> [EXTRACTED ENTRIES]:
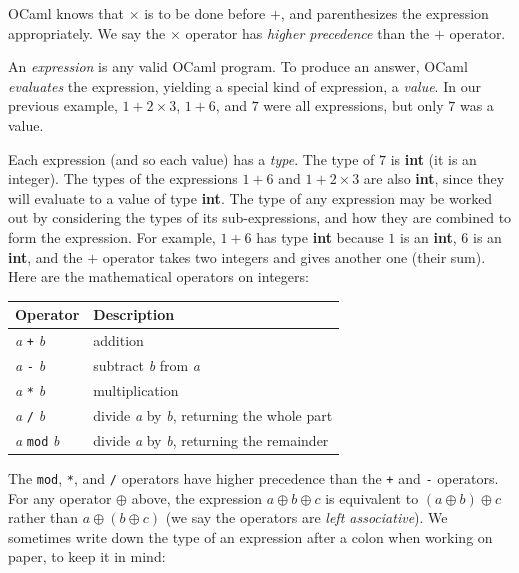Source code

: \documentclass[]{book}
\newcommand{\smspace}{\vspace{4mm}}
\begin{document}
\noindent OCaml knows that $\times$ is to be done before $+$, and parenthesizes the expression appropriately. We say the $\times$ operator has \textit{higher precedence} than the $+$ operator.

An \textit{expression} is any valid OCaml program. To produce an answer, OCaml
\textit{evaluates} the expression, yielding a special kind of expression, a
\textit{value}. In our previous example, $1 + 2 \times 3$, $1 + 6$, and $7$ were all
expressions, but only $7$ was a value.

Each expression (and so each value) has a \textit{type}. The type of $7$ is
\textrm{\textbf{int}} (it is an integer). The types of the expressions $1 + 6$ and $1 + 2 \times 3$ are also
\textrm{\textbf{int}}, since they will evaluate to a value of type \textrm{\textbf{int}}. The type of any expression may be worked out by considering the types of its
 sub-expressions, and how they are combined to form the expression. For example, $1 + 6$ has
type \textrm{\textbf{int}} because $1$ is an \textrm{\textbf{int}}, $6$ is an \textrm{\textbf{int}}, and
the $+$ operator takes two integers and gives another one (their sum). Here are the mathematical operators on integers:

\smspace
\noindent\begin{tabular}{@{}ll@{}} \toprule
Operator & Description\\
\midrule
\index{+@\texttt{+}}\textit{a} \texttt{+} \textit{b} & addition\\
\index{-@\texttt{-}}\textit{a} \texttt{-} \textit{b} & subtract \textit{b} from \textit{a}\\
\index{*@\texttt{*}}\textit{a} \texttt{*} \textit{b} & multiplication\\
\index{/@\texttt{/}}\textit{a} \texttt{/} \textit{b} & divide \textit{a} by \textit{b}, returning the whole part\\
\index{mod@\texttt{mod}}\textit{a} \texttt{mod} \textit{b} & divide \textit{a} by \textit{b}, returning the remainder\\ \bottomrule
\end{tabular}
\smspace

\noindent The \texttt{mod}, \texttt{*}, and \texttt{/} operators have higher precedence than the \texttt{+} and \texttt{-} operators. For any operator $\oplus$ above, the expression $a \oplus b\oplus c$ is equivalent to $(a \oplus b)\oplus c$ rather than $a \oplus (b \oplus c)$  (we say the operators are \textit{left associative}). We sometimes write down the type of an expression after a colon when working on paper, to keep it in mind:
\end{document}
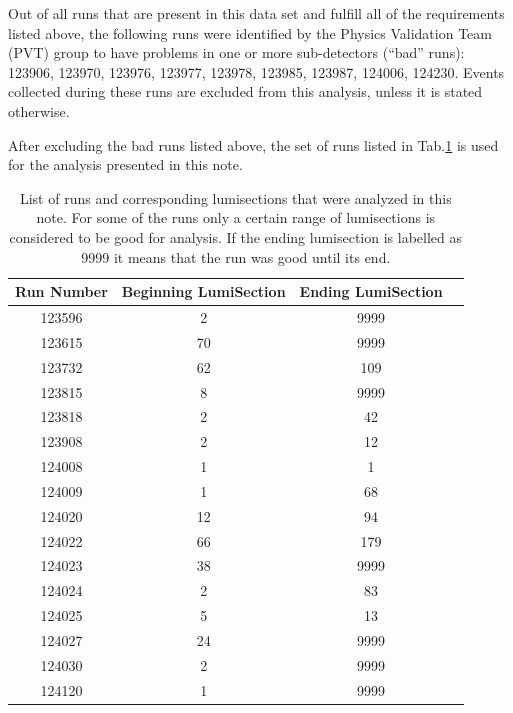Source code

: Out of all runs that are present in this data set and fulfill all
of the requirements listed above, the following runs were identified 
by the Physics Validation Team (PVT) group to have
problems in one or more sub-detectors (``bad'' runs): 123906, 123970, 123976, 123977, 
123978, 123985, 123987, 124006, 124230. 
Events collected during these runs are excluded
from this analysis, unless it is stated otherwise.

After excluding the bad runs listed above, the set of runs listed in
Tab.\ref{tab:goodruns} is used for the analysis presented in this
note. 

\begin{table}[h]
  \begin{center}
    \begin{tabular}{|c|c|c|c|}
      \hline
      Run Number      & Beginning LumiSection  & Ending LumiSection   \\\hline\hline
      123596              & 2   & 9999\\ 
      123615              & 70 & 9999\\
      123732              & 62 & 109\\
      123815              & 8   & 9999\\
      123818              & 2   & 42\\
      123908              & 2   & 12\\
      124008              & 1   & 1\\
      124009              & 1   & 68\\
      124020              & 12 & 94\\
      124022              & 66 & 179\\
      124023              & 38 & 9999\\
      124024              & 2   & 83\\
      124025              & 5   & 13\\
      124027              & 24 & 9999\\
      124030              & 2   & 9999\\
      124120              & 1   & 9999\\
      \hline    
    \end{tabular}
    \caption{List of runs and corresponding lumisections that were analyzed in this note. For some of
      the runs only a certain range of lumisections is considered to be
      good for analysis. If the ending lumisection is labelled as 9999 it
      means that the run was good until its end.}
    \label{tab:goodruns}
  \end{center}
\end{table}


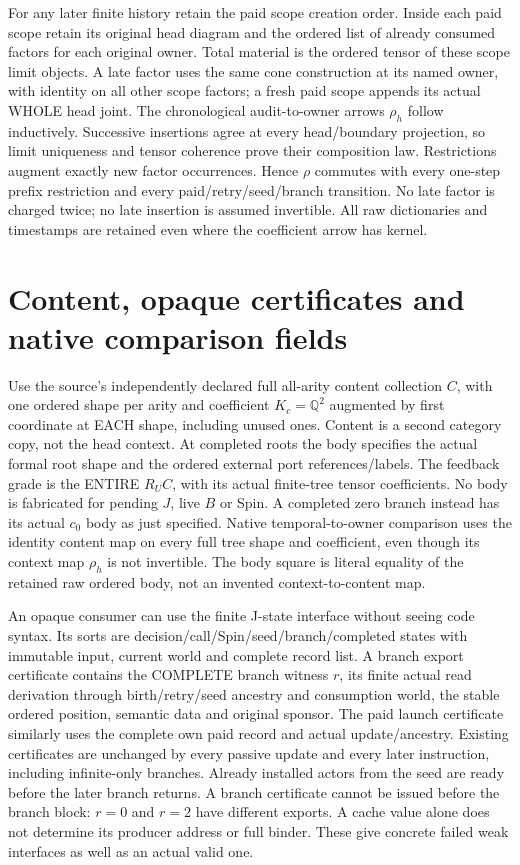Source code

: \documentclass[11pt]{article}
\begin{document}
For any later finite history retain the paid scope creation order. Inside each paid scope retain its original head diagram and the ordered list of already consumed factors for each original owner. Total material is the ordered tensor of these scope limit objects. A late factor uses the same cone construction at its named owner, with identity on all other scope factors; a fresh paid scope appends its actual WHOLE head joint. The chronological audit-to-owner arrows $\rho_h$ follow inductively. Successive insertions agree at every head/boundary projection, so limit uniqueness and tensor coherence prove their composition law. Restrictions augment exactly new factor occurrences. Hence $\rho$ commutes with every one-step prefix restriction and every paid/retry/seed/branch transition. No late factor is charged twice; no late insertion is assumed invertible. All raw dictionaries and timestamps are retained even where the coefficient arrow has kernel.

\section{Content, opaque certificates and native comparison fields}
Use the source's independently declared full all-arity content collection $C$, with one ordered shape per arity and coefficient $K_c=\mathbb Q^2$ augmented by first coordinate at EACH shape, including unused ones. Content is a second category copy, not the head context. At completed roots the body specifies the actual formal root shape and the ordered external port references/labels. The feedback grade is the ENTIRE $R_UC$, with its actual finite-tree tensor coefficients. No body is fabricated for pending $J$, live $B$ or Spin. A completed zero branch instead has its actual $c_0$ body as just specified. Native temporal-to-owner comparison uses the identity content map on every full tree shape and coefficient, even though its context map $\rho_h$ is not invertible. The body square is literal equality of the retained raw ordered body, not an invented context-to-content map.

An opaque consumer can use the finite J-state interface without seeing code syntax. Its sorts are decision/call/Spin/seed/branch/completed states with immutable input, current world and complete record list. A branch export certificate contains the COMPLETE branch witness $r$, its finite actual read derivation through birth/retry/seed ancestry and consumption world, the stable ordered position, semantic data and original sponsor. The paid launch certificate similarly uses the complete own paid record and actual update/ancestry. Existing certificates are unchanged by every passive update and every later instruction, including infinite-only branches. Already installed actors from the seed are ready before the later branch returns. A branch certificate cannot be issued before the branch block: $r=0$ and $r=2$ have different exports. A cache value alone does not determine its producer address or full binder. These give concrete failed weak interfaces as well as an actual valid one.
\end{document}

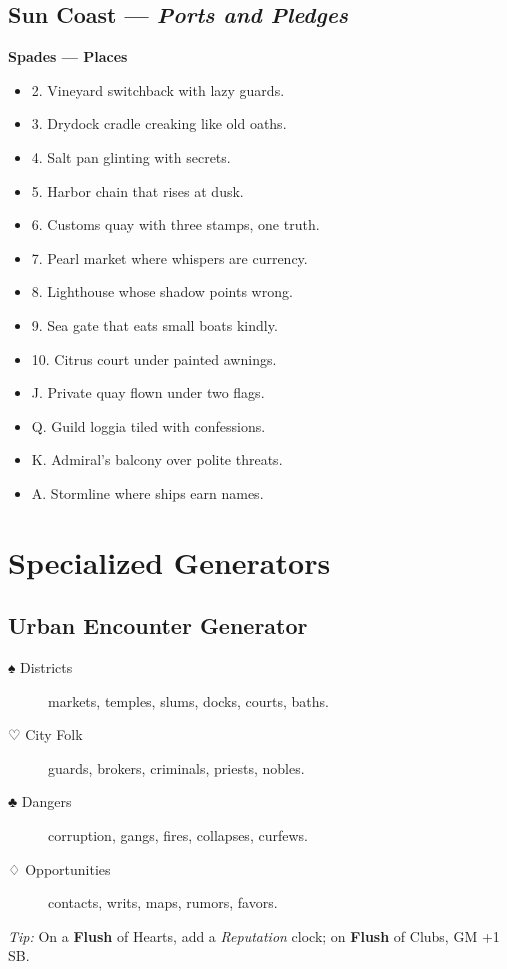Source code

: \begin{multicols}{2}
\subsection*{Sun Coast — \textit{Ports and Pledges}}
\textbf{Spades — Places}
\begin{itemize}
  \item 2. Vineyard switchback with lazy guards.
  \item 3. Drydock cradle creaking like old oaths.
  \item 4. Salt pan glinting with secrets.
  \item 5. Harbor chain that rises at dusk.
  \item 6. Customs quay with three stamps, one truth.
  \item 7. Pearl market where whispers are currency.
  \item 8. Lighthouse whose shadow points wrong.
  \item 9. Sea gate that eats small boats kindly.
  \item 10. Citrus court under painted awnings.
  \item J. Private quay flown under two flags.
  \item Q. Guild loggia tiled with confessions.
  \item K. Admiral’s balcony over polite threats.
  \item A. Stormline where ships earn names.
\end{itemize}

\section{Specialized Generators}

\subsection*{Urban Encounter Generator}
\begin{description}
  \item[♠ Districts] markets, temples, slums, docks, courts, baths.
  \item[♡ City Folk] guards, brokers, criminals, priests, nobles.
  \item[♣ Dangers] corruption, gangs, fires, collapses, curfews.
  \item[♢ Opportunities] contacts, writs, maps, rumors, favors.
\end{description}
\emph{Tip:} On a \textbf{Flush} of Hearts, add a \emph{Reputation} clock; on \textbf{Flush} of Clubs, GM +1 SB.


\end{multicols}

> [YOUR ASSIGNMENT]: The line containing "and fulfill all" marks the end: transcribe every line from the start of the listing up to and including it, minus the pictures.

> [EXPECTED OUTPUT]:
Source code

: \documentclass[]{book}
\newcommand{\smspace}{\vspace{4mm}}
\begin{document}
\noindent OCaml knows that $\times$ is to be done before $+$, and parenthesizes the expression appropriately. We say the $\times$ operator has \textit{higher precedence} than the $+$ operator.

An \textit{expression} is any valid OCaml program. To produce an answer, OCaml
\textit{evaluates} the expression, yielding a special kind of expression, a
\textit{value}. In our previous example, $1 + 2 \times 3$, $1 + 6$, and $7$ were all
expressions, but only $7$ was a value.

Each expression (and so each value) has a \textit{type}. The type of $7$ is
\textrm{\textbf{int}} (it is an integer). The types of the expressions $1 + 6$ and $1 + 2 \times 3$ are also
\textrm{\textbf{int}}, since they will evaluate to a value of type \textrm{\textbf{int}}. The type of any expression may be worked out by considering the types of its
 sub-expressions, and how they are combined to form the expression. For example, $1 + 6$ has
type \textrm{\textbf{int}} because $1$ is an \textrm{\textbf{int}}, $6$ is an \textrm{\textbf{int}}, and
the $+$ operator takes two integers and gives another one (their sum). Here are the mathematical operators on integers:

\smspace
\noindent\begin{tabular}{@{}ll@{}} \toprule
Operator & Description\\
\midrule
\index{+@\texttt{+}}\textit{a} \texttt{+} \textit{b} & addition\\
\index{-@\texttt{-}}\textit{a} \texttt{-} \textit{b} & subtract \textit{b} from \textit{a}\\
\index{*@\texttt{*}}\textit{a} \texttt{*} \textit{b} & multiplication\\
\index{/@\texttt{/}}\textit{a} \texttt{/} \textit{b} & divide \textit{a} by \textit{b}, returning the whole part\\
\index{mod@\texttt{mod}}\textit{a} \texttt{mod} \textit{b} & divide \textit{a} by \textit{b}, returning the remainder\\ \bottomrule
\end{tabular}
\smspace

\noindent The \texttt{mod}, \texttt{*}, and \texttt{/} operators have higher precedence than the \texttt{+} and \texttt{-} operators. For any operator $\oplus$ above, the expression $a \oplus b\oplus c$ is equivalent to $(a \oplus b)\oplus c$ rather than $a \oplus (b \oplus c)$  (we say the operators are \textit{left associative}). We sometimes write down the type of an expression after a colon when working on paper, to keep it in mind:
\end{document}
Source code

: Out of all runs that are present in this data set and fulfill all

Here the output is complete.